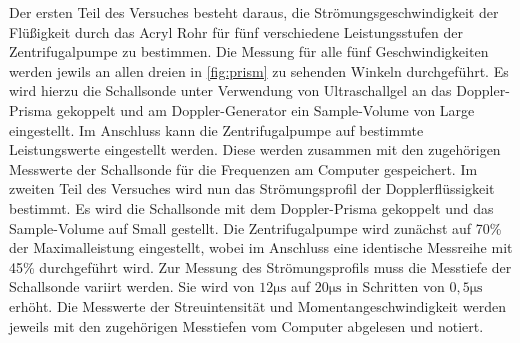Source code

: Der ersten Teil des Versuches besteht daraus, die Strömungsgeschwindigkeit der Flüßigkeit durch das Acryl Rohr für fünf verschiedene Leistungsstufen der Zentrifugalpumpe zu
bestimmen. Die Messung für alle fünf Geschwindigkeiten werden jewils an allen dreien in \autoref{fig:prism} zu sehenden Winkeln durchgeführt.
\newline
Es wird hierzu die Schallsonde unter Verwendung von Ultraschallgel an das Doppler-Prisma gekoppelt und am Doppler-Generator ein Sample-Volume von Large eingestellt. Im
Anschluss kann die Zentrifugalpumpe auf bestimmte Leistungswerte eingestellt werden. Diese werden zusammen mit den zugehörigen Messwerte der Schallsonde für die Frequenzen
am Computer gespeichert.
\newline\newline
Im zweiten Teil des Versuches wird nun das Strömungsprofil der Dopplerflüssigkeit bestimmt. Es wird die Schallsonde mit dem Doppler-Prisma gekoppelt und das Sample-Volume
auf Small gestellt. Die Zentrifugalpumpe wird zunächst auf 70\% der Maximalleistung eingestellt, wobei im Anschluss eine identische Messreihe mit 45\% durchgeführt
wird.
\newline
Zur Messung des Strömungsprofils muss die Messtiefe der Schallsonde variirt werden. Sie wird von $12\si{\micro\s}$ auf $20\si{\micro\s}$ in Schritten
von $0,5\si{\micro\s}$ erhöht. Die Messwerte der Streuintensität und Momentangeschwindigkeit werden jeweils mit den zugehörigen Messtiefen vom Computer abgelesen und
notiert.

++++++++

The range begins at the line containing "Im zweiten Teil" and ends at the last line of the entries; reproduce it exactly.

Im zweiten Teil des Versuches wird nun das Strömungsprofil der Dopplerflüssigkeit bestimmt. Es wird die Schallsonde mit dem Doppler-Prisma gekoppelt und das Sample-Volume
auf Small gestellt. Die Zentrifugalpumpe wird zunächst auf 70\% der Maximalleistung eingestellt, wobei im Anschluss eine identische Messreihe mit 45\% durchgeführt
wird.
\newline
Zur Messung des Strömungsprofils muss die Messtiefe der Schallsonde variirt werden. Sie wird von $12\si{\micro\s}$ auf $20\si{\micro\s}$ in Schritten
von $0,5\si{\micro\s}$ erhöht. Die Messwerte der Streuintensität und Momentangeschwindigkeit werden jeweils mit den zugehörigen Messtiefen vom Computer abgelesen und
notiert.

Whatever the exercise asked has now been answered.